*Exercise prompt:* Look below for the lines from the one with "Ce point est" to the one with "validation étendue (EV)", and copy exactly those lines, both ends included.

*Given records:*
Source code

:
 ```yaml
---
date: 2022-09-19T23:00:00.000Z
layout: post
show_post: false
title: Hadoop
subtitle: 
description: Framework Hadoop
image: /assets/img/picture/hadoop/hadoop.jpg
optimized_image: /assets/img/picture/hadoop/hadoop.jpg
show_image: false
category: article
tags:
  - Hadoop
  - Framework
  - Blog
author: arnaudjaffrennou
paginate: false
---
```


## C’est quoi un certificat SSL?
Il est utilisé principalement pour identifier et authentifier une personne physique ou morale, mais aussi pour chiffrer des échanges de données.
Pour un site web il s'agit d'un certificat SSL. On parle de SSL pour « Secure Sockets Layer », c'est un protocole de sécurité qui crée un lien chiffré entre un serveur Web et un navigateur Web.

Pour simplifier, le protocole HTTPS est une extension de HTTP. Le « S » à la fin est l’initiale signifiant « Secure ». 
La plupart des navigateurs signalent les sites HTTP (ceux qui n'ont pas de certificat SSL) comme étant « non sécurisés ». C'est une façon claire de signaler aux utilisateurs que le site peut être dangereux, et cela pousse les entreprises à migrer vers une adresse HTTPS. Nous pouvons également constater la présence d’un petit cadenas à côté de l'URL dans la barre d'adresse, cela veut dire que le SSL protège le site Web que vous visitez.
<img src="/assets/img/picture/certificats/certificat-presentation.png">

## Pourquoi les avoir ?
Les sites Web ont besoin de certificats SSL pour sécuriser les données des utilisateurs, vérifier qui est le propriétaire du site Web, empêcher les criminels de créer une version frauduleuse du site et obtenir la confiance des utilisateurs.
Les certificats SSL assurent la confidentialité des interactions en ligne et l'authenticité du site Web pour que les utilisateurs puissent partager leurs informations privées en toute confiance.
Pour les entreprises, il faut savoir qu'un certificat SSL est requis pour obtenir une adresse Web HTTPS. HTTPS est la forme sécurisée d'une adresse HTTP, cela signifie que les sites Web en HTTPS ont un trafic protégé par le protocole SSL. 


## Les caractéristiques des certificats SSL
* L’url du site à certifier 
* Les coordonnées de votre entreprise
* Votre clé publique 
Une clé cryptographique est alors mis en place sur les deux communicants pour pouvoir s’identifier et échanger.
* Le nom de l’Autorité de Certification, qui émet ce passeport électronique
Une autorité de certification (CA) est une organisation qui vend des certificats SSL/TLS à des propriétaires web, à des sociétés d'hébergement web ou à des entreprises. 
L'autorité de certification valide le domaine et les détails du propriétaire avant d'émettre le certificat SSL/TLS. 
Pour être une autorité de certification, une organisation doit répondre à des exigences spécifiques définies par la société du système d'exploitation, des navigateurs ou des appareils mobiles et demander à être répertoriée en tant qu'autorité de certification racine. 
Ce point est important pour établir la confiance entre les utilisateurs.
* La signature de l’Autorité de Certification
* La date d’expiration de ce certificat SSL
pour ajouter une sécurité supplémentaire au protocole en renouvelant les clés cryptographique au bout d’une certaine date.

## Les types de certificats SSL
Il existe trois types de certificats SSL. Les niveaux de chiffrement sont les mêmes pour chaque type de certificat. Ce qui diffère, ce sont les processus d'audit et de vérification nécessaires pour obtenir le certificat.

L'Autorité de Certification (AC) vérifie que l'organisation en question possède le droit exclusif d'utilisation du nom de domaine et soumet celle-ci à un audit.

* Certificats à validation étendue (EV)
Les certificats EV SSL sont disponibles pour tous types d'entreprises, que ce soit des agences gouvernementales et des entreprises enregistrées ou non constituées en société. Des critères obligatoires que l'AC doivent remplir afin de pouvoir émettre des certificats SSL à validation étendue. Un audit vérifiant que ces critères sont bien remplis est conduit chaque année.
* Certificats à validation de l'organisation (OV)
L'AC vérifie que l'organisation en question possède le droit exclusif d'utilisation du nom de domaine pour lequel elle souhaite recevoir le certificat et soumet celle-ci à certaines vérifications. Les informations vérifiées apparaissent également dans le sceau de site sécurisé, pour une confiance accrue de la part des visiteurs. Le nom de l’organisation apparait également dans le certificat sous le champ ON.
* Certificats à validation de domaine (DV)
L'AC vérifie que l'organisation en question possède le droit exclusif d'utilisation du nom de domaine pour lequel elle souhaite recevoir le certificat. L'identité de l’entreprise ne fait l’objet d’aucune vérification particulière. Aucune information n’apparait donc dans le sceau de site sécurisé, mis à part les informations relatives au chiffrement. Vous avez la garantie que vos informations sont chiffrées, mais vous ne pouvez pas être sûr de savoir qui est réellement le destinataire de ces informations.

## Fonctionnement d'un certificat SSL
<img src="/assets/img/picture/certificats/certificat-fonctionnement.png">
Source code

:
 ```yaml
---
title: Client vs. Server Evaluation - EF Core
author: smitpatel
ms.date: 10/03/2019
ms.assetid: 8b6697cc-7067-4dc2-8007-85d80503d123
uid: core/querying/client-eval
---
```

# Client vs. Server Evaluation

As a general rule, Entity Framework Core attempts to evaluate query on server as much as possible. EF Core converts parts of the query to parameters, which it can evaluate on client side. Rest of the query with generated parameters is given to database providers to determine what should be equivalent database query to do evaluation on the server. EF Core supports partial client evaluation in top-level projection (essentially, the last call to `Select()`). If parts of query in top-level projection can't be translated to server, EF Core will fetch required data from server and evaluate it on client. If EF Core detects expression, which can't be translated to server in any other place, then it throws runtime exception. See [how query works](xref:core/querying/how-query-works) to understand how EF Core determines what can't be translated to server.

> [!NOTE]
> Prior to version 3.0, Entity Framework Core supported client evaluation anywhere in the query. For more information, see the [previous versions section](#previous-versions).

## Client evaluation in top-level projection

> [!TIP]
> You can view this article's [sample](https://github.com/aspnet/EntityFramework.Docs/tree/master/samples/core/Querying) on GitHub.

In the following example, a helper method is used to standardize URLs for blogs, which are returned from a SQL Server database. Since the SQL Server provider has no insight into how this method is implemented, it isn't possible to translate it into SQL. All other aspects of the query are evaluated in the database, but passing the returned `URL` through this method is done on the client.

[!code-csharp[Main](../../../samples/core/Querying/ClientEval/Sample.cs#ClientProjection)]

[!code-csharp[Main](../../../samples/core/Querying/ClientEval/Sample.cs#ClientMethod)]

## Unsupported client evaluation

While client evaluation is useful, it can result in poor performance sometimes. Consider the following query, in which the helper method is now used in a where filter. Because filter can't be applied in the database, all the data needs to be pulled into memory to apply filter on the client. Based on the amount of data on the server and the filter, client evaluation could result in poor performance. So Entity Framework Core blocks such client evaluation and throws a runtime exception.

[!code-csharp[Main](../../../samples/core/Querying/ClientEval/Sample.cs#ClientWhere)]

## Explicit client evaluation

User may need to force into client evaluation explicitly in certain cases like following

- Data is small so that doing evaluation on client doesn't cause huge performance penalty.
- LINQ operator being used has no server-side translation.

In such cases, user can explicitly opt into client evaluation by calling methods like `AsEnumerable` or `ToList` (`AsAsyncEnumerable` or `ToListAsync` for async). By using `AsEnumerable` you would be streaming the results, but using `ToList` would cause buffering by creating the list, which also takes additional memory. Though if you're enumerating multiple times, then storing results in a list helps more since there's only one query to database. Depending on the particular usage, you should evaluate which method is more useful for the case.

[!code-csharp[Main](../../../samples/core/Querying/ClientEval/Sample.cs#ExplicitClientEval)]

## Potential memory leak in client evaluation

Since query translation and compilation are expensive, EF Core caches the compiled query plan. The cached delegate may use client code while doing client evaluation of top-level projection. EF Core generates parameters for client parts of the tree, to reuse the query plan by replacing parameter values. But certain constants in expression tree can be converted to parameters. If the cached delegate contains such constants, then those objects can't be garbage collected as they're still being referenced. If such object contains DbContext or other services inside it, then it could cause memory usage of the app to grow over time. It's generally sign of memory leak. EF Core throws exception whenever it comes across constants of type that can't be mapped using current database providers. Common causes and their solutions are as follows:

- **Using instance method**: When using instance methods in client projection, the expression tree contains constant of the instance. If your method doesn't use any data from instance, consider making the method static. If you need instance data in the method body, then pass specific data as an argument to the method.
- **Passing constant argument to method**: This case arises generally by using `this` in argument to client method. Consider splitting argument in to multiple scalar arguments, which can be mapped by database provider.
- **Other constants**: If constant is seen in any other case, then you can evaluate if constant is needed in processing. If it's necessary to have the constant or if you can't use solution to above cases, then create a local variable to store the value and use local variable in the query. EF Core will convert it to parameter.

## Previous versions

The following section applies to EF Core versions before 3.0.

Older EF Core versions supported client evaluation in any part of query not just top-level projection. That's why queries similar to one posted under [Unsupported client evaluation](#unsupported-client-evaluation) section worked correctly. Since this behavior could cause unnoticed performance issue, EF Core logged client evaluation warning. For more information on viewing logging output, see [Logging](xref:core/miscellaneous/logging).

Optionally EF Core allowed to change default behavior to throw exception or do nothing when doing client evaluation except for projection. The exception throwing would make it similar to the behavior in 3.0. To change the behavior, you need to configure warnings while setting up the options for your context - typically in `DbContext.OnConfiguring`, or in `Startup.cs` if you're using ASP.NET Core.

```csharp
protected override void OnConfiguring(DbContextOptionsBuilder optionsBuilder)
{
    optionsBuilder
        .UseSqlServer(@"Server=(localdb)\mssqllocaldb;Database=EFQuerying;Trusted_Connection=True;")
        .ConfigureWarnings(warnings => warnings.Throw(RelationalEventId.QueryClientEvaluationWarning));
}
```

*Written response:*
Ce point est important pour établir la confiance entre les utilisateurs.
* La signature de l’Autorité de Certification
* La date d’expiration de ce certificat SSL
pour ajouter une sécurité supplémentaire au protocole en renouvelant les clés cryptographique au bout d’une certaine date.

## Les types de certificats SSL
Il existe trois types de certificats SSL. Les niveaux de chiffrement sont les mêmes pour chaque type de certificat. Ce qui diffère, ce sont les processus d'audit et de vérification nécessaires pour obtenir le certificat.

L'Autorité de Certification (AC) vérifie que l'organisation en question possède le droit exclusif d'utilisation du nom de domaine et soumet celle-ci à un audit.

* Certificats à validation étendue (EV)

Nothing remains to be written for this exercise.